PDA

View Full Version : Which would you say is more important? Legendary Artisan or Extraordinary Artisan?



magicalmagicman
2018-01-30, 02:11 AM
Legendary Artisan cuts xp costs for creating magic items by 25% and Extraordinary Artisan cuts gp costs for creating magic items by 25%.

I am getting both, but which would you get first?

BWR
2018-01-30, 02:40 AM
Depends on the game: which is harder to come by, xp or gp?

DeadMech
2018-01-30, 02:58 AM
XP is a river... or however that went. Spending XP puts you behind but being behind just means you gain XP faster than the rest of the party so you'll end up catching up again eventually. Meanwhile GP is (if the DM follows wealth by level) static. Gold tends to be limited by how much the DM hands out regardless of what you do.

On the other hand it's easier to make your party members pay you gold for the things you make for them than it is to make them pay XP. (unless your DM let's you spend xp donated from willing party members to make things.)

magicalmagicman
2018-01-30, 04:32 AM
XP is a river... or however that went. Spending XP puts you behind but being behind just means you gain XP faster than the rest of the party so you'll end up catching up again eventually. Meanwhile GP is (if the DM follows wealth by level) static. Gold tends to be limited by how much the DM hands out regardless of what you do.

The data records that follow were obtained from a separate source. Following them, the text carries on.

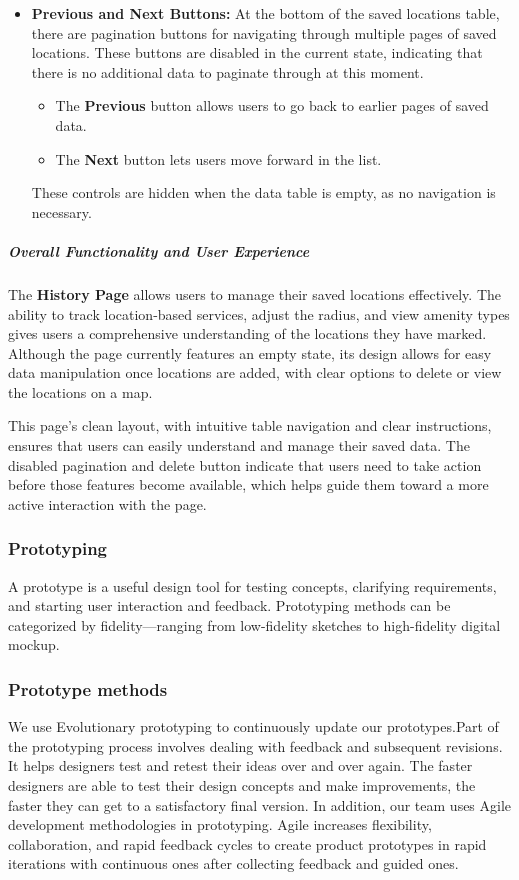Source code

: \begin{itemize}
    \item{} \textbf{Previous and Next Buttons:} At the bottom of the saved locations table, there are pagination buttons for navigating through multiple pages of saved locations. These buttons are disabled in the current state, indicating that there is no additional data to paginate through at this moment.
    \begin{itemize}
        \item{} The \textbf{Previous} button allows users to go back to earlier pages of saved data.
        \item{} The \textbf{Next} button lets users move forward in the list.
    \end{itemize}
    These controls are hidden when the data table is empty, as no navigation is necessary.
\end{itemize}

\subparagraph{Overall Functionality and User Experience}\mbox{}

The \textbf{History Page} allows users to manage their saved locations effectively. The ability to track location{-}based services, adjust the radius, and view amenity types gives users a comprehensive understanding of the locations they have marked. Although the page currently features an empty state, its design allows for easy data manipulation once locations are added, with clear options to delete or view the locations on a map.

This page’s clean layout, with intuitive table navigation and clear instructions, ensures that users can easily understand and manage their saved data. The disabled pagination and delete button indicate that users need to take action before those features become available, which helps guide them toward a more active interaction with the page.\subsubsection{Prototyping}

A prototype is a useful design tool for testing concepts, clarifying requirements, and starting user interaction and feedback.
Prototyping methods can be categorized by fidelity—ranging from low-fidelity sketches to high-fidelity digital mockup.


\subsubsection{Prototype methods}
We use Evolutionary prototyping to continuously update our prototypes.Part of the prototyping process involves dealing with feedback and subsequent revisions. It helps designers test and retest their ideas over and over again. The faster designers are able to test their design concepts and make improvements, the faster they can get to a satisfactory final version. In addition, our team uses Agile development methodologies in prototyping. Agile increases flexibility, collaboration, and rapid feedback cycles to create product prototypes in rapid iterations with continuous ones after collecting feedback and guided ones.

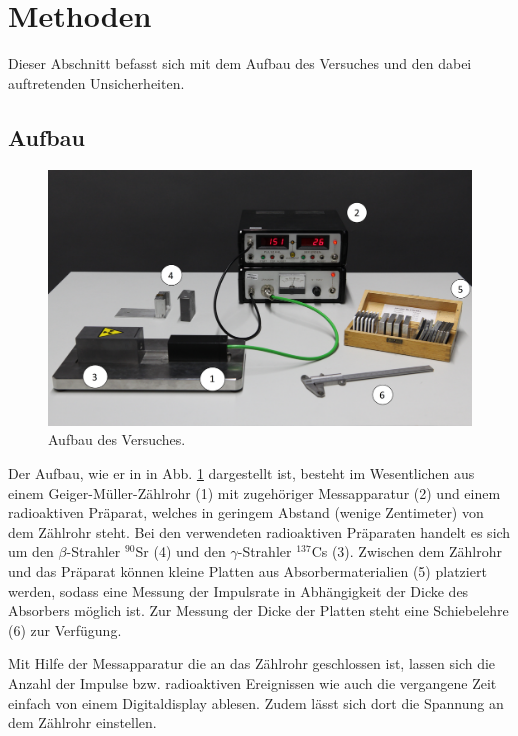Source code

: \section{Methoden}
	
	Dieser Abschnitt befasst sich mit dem Aufbau des Versuches und den dabei auftretenden Unsicherheiten.
	
	\subsection{Aufbau}	
		
		\begin{figure}[ht]
			\centering
			\includegraphics[width=\textwidth]{Aufbau.png}
			\caption{Aufbau des Versuches. \cite{WWU}}
			\label{fig:Aufbau}	
		\end{figure}
		Der Aufbau, wie er in in Abb. \ref{fig:Aufbau} dargestellt ist, besteht im Wesentlichen aus einem Geiger-Müller-Zählrohr (1) mit zugehöriger Messapparatur (2) und einem radioaktiven Präparat, welches in geringem Abstand (wenige Zentimeter) von dem Zählrohr steht.
		Bei den verwendeten radioaktiven Präparaten handelt es sich um den $\beta$-Strahler $^{90}$Sr (4) und den $\gamma$-Strahler $^{137}$Cs (3).
		Zwischen dem Zählrohr und das Präparat können kleine Platten aus Absorbermaterialien (5) platziert werden, sodass eine Messung der Impulsrate in Abhängigkeit der Dicke des Absorbers möglich ist.
		Zur Messung der Dicke der Platten steht eine Schiebelehre (6) zur Verfügung.
		
		Mit Hilfe der Messapparatur die an das Zählrohr geschlossen ist, lassen sich die Anzahl der Impulse bzw. radioaktiven Ereignissen wie auch die vergangene Zeit einfach von einem Digitaldisplay ablesen.
		Zudem lässt sich dort die Spannung an dem Zählrohr einstellen.
		
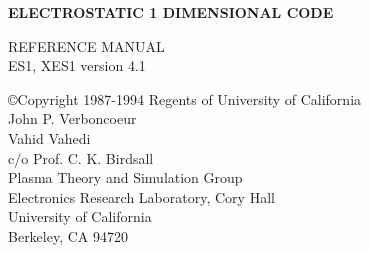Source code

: \pagestyle{plain}
\textheight 9.4in
\addtolength{\oddsidemargin}{-0.7in}
\addtolength{\textwidth}{1.2in}
\topmargin -0.3in
\headheight 0.1in
\headsep 0.1in


\begin{center}
\Huge
{}

\vspace{-.4in}

\Large
{\bf ELECTROSTATIC 1 DIMENSIONAL CODE}

\vspace{0.3in}
REFERENCE MANUAL \\
ES1, XES1 version 4.1

\begin{figure}[h]
\vspace{4.9in}
\end{figure}

\normalsize
\copyright Copyright 1987-1994 Regents of University of California \\
John P. Verboncoeur\\
Vahid Vahedi\\
c/o Prof. C. K. Birdsall\\
Plasma Theory and Simulation Group\\
Electronics Research Laboratory, Cory Hall\\
University of California\\
Berkeley, CA 94720

\end{center}

\newpage
\tableofcontents

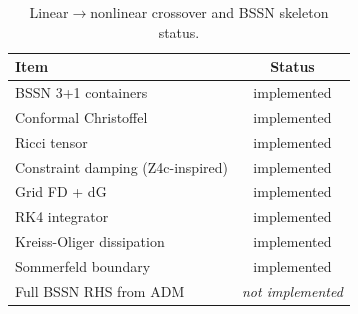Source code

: \begin{table}[h]
\centering
\caption{Linear$\to$nonlinear crossover and BSSN skeleton status.}
\label{tab:bssn}
\begin{tabular}{lc}
\hline
Item & Status \\
\hline
BSSN 3+1 containers & implemented \\
Conformal Christoffel & implemented \\
Ricci tensor & implemented \\
Constraint damping (Z4c-inspired) & implemented \\
Grid FD + dG & implemented \\
RK4 integrator & implemented \\
Kreiss-Oliger dissipation & implemented \\
Sommerfeld boundary & implemented \\
Full BSSN RHS from ADM & \emph{not implemented} \\
\hline
\end{tabular}
\end{table}
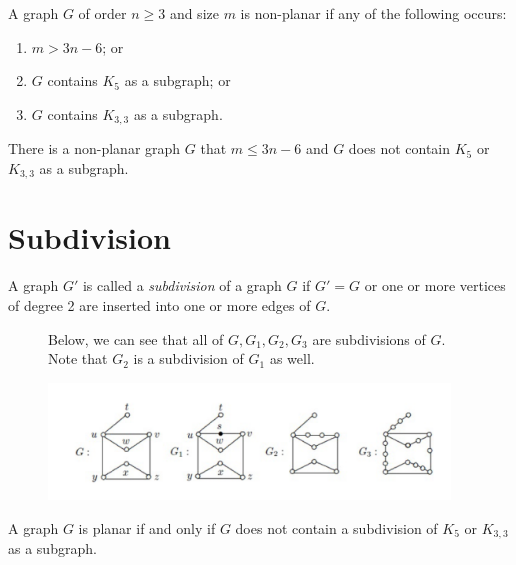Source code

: \begin{theorem}
  A graph \(G\) of order \(n \geq 3\) and size \(m\) is
  non-planar if any of the following occurs:
  \begin{enumerate}[label=(\arabic*.)]
    \item \(m > 3n-6\); or
    \item \(G\) contains \(K_5\) as a subgraph; or
    \item \(G\) contains \(K_{3, 3}\) as a subgraph.
  \end{enumerate}
\end{theorem}

\begin{remark}
  There is a non-planar graph \(G\) that \(m \leq 3n - 6\) and
  \(G\) does not contain \(K_5\) or \(K_{3, 3}\) as a subgraph.
\end{remark}

\section{Subdivision}

\begin{definition}[Subdivision]
  A graph \(G'\) is called a \textit{subdivision} of a graph
  \(G\) if \(G' = G\) or one or more vertices of degree 2 are
  inserted into one or more edges of \(G\).
\end{definition}

\begin{figure}[ht]
\begin{nexample}
  Below, we can see that all of \(G, G_1, G_2, G_3\) are
  subdivisions of \(G\). Note that \(G_2\) is a subdivision of
  \(G_1\) as well.

  \centering
  \includegraphics[width=0.95\textwidth]{figures/l13/subdiv-example}
\end{nexample}
\end{figure}

\begin{theorem}
  A graph \(G\) is planar if and only if \(G\) does not contain a
  subdivision of \(K_5\) or \(K_{3, 3}\) as a subgraph.
\end{theorem}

Yeah this was my line of thinking. You will always get a ton of XP and eventually catch up but gold on the other hand, is completely at the mercy of the DM and there are no guarantees. But gold is however farmable so... but DMs usually don't let you farm gold.

Just wanted to see other people's opinions to see if I'm wrong or not.

Eldariel
2018-01-30, 07:11 AM
Yeah this was my line of thinking. You will always get a ton of XP and eventually catch up but gold on the other hand, is completely at the mercy of the DM and there are no guarantees. But gold is however farmable so... but DMs usually don't let you farm gold.

Just wanted to see other people's opinions to see if I'm wrong or not.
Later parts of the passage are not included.